● **Task prompt**: Word for word, repeat the lines of the records from the one containing "Whilst, doubtless, much" through the last line, both included.

Saved data entries
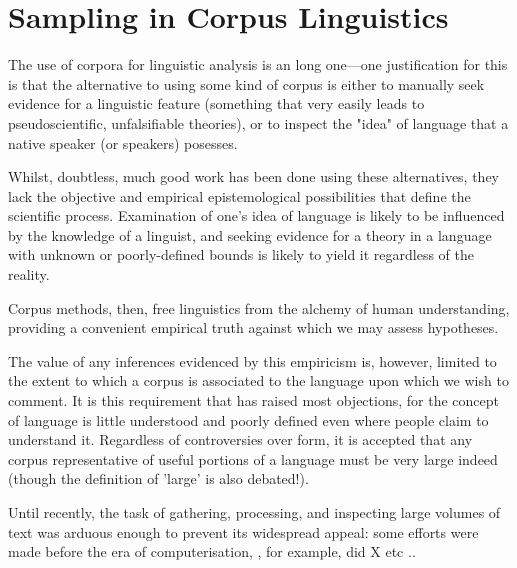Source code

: 


\section{Sampling in Corpus Linguistics}
\label{sec:sampling-corpus-linguistics}

The use of corpora for linguistic analysis is an long one---one justification for this is that the alternative to using some kind of corpus is either to manually seek evidence for a linguistic feature (something that very easily leads to pseudoscientific, unfalsifiable theories), or to inspect the "idea" of language that a native speaker (or speakers) posesses.

Whilst, doubtless, much good work has been done using these alternatives, they lack the objective and empirical epistemological possibilities that define the scientific process.  Examination of one's idea of language is likely to be influenced by the knowledge of a linguist, and seeking evidence for a theory in a language with unknown or poorly-defined bounds is likely to yield it regardless of the reality. %

Corpus methods, then, free linguistics from the alchemy of human understanding, providing a convenient empirical truth against which we may assess hypotheses.

The value of any inferences evidenced by this empiricism is, however, limited to the extent to which a corpus is associated to the language upon which we wish to comment.  It is this requirement that has raised most objections, for the concept of language is little understood and poorly defined even where people claim to understand it.  Regardless of controversies over form, it is accepted that any corpus representative of useful portions of a language must be very large indeed (though the definition of 'large' is also debated!).

Until recently, the task of gathering, processing, and inspecting large volumes of text was arduous enough to prevent its widespread appeal: some efforts were made before the era of computerisation, %
, for example, did X etc ..%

● **Reply to the task**:
Whilst, doubtless, much good work has been done using these alternatives, they lack the objective and empirical epistemological possibilities that define the scientific process.  Examination of one's idea of language is likely to be influenced by the knowledge of a linguist, and seeking evidence for a theory in a language with unknown or poorly-defined bounds is likely to yield it regardless of the reality. %

Corpus methods, then, free linguistics from the alchemy of human understanding, providing a convenient empirical truth against which we may assess hypotheses.

The value of any inferences evidenced by this empiricism is, however, limited to the extent to which a corpus is associated to the language upon which we wish to comment.  It is this requirement that has raised most objections, for the concept of language is little understood and poorly defined even where people claim to understand it.  Regardless of controversies over form, it is accepted that any corpus representative of useful portions of a language must be very large indeed (though the definition of 'large' is also debated!).

Until recently, the task of gathering, processing, and inspecting large volumes of text was arduous enough to prevent its widespread appeal: some efforts were made before the era of computerisation, %
, for example, did X etc ..%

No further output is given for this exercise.